Cooling Tower Cycles of Concentration

As pure water is evaporated, minerals are left behind in the recirculating water. As evaporation continues, the water becomes more concentrated than the original make up water. This eventually can lead to saturated conditions. The term cycles of concentration compares the level of solids of the recirculating cooling tower to the level of solids of the original raw make up water. If the circulating water has four times the solids concentration than that of the make up water, then the cycles are 4.

Bleed off is the process of removing a portion of concentrated recirculating water, which is obviously replaced with fresh make up water. By specifying a certain amount of bleed off we limit the cycles of concentration the system can operate at, thus controlling scale formation. Various treatments will let us operate at various cycles depending on the make up water analysis and heat loading of the tower. Bleed off is critical to a successful treatment program. The preferred method of bleed off control is with the use of automated bleed off control. This includes a contacting head water meter, dual timer, chemical pump and solenoid controlled bleed off line.

A) Evaporation Loss: from a cooling tower (E) = .001 (C_r) (DT) where C_r = circulation rate in gallons per minute and D T = temperature differential between hot and cold water in °F. The evaporation rate amounts to 1% of the recirculation rate for every 10°F DT.

B) Windage Loss: This is a relatively small amount of entrained water lost as fine droplets in the air discharge from a tower. Unlike evaporation which does not contain dissolved impurities windage carries these impurities with it and reduces dissolved solids in the circulating water. Typical values are 0.1% to 0.3% of the circulating rate for mechanical draft towers.

 C) Bleed off: In the evaporation process the non volatile impurities in the make up water are concentrated. To prevent excessive concentration some of the circulating water must be removed from the system. This is commonly referred to as bleed off or blowdown. The amount of bleed off can be determined from the following equations:

% B (bleed off) + % (windage) = % E (evaporation loss) / ( cycles -1)

D) Cycles: The previous equation added a new turn to the mix . CYCLES!!!!!!!! This is one of the most difficult terms to understand. I will now attempt to define cycles of concentration. The NACE defines it as: A measure of the degree to which dissolved solids are being concentrated in the circulating water. It is in effect the inverse of blowdown. As pure water is evaporated all of the solids are left behind so they concentrate in the cooling tower water. If we start out with fresh water the tower has one cycle of concentration. When all the fresh water is evaporated ( solids are still in the tower) the tower then refills itself with more fresh water and we have twice the solids in the tower. We now have two cycles of concentration. This process will proceed and scale will form at a certain point. We use bleed off to prevent the tower from reaching the point of scale formation. In an actual tower, this is an ongoing process with continuous addition of make up water and continuous bleed off. The allowable cycles of concentration will be determined by the laboratory. They are based on water analysis, heat transfer rate of the equipment, and feed equipment present. We normally use chloride to determine the number of cycles a tower is operating at. The following equation can be used for this calculation:

Chlorides in tower water / Chlorides in make up water = Cycles of concentration

For example, a tower operating at a 450 gallons per minute recirculating rate (C_r) , 5 cycles of concentration, 10° DT, and 0.1% windage loss:

%B + .1% = 1% / (5-1)

which is %B = .25% - .1% therefore %B = .15% of the circulating rate.

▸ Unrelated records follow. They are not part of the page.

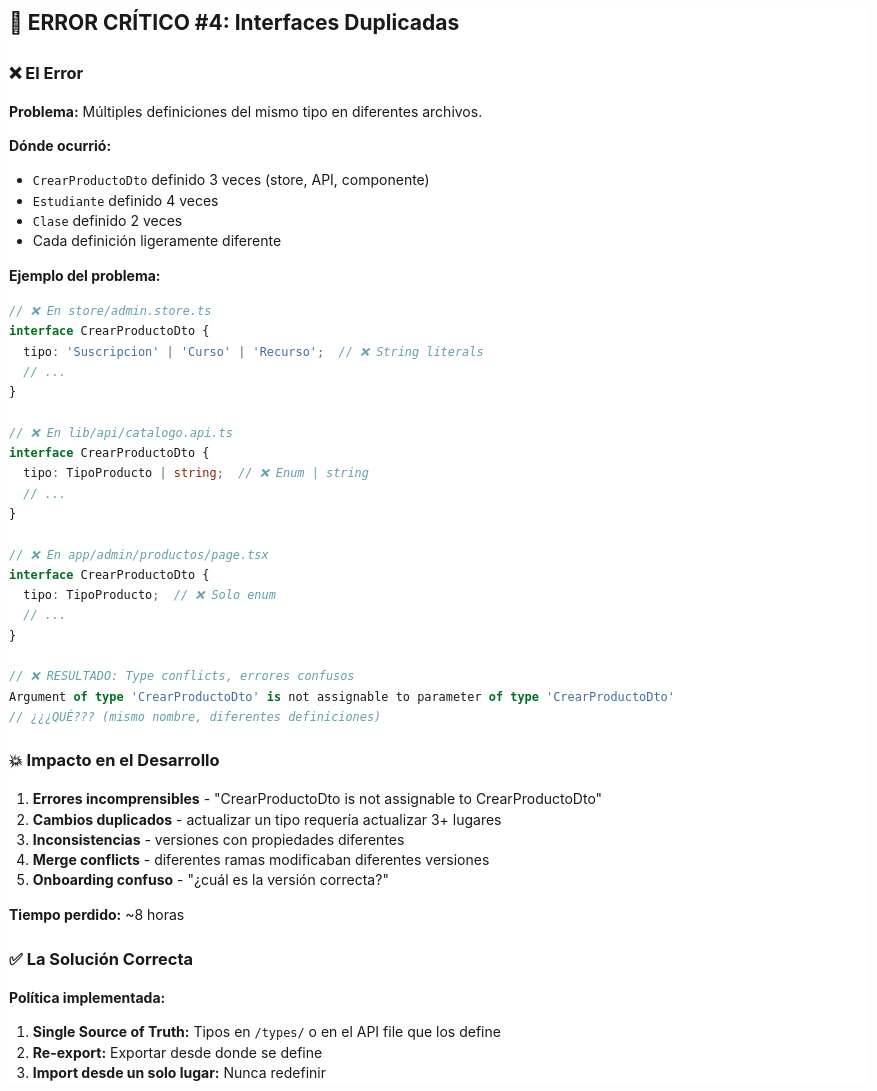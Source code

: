 
## 🔴 ERROR CRÍTICO #4: Interfaces Duplicadas

### ❌ El Error

**Problema:** Múltiples definiciones del mismo tipo en diferentes archivos.

**Dónde ocurrió:**
- `CrearProductoDto` definido 3 veces (store, API, componente)
- `Estudiante` definido 4 veces
- `Clase` definido 2 veces
- Cada definición ligeramente diferente

**Ejemplo del problema:**
```typescript
// ❌ En store/admin.store.ts
interface CrearProductoDto {
  tipo: 'Suscripcion' | 'Curso' | 'Recurso';  // ❌ String literals
  // ...
}

// ❌ En lib/api/catalogo.api.ts
interface CrearProductoDto {
  tipo: TipoProducto | string;  // ❌ Enum | string
  // ...
}

// ❌ En app/admin/productos/page.tsx
interface CrearProductoDto {
  tipo: TipoProducto;  // ❌ Solo enum
  // ...
}

// ❌ RESULTADO: Type conflicts, errores confusos
Argument of type 'CrearProductoDto' is not assignable to parameter of type 'CrearProductoDto'
// ¿¿¿QUÉ??? (mismo nombre, diferentes definiciones)
```

### 💥 Impacto en el Desarrollo

1. **Errores incomprensibles** - "CrearProductoDto is not assignable to CrearProductoDto"
2. **Cambios duplicados** - actualizar un tipo requería actualizar 3+ lugares
3. **Inconsistencias** - versiones con propiedades diferentes
4. **Merge conflicts** - diferentes ramas modificaban diferentes versiones
5. **Onboarding confuso** - "¿cuál es la versión correcta?"

**Tiempo perdido:** ~8 horas

### ✅ La Solución Correcta

**Política implementada:**
1. **Single Source of Truth:** Tipos en `/types/` o en el API file que los define
2. **Re-export:** Exportar desde donde se define
3. **Import desde un solo lugar:** Nunca redefinir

%B = 0.15% ( 450 gallons/minute) which is 0.675 gallons of bleed off /minute.

Total make up water requirements for the system are:

Bleed off 0.675 gallons per minute
Evaporation 1% (450 gallons/minute) = 4.5 gallons/minute Windage 0.1% (450 gallons/minute) =.45 gallons/minute

Total make up water = 5.625 gallons/minute

Total make up water per hour is = 60 minutes/hr. ( 5.625 gallons per minute)

= 337.5 gallons per hour.

As you can see the higher the cycles the less make up water and blowdown are required. This is true to a certain point where additional cycles do not decrease the amount of make up water and blowdown as drastically. The following graph illustrates the point. As you can see at about 4.5 cycles the curve starts leveling off which indicates higher cycles will not effect the quantity of make up water drastically.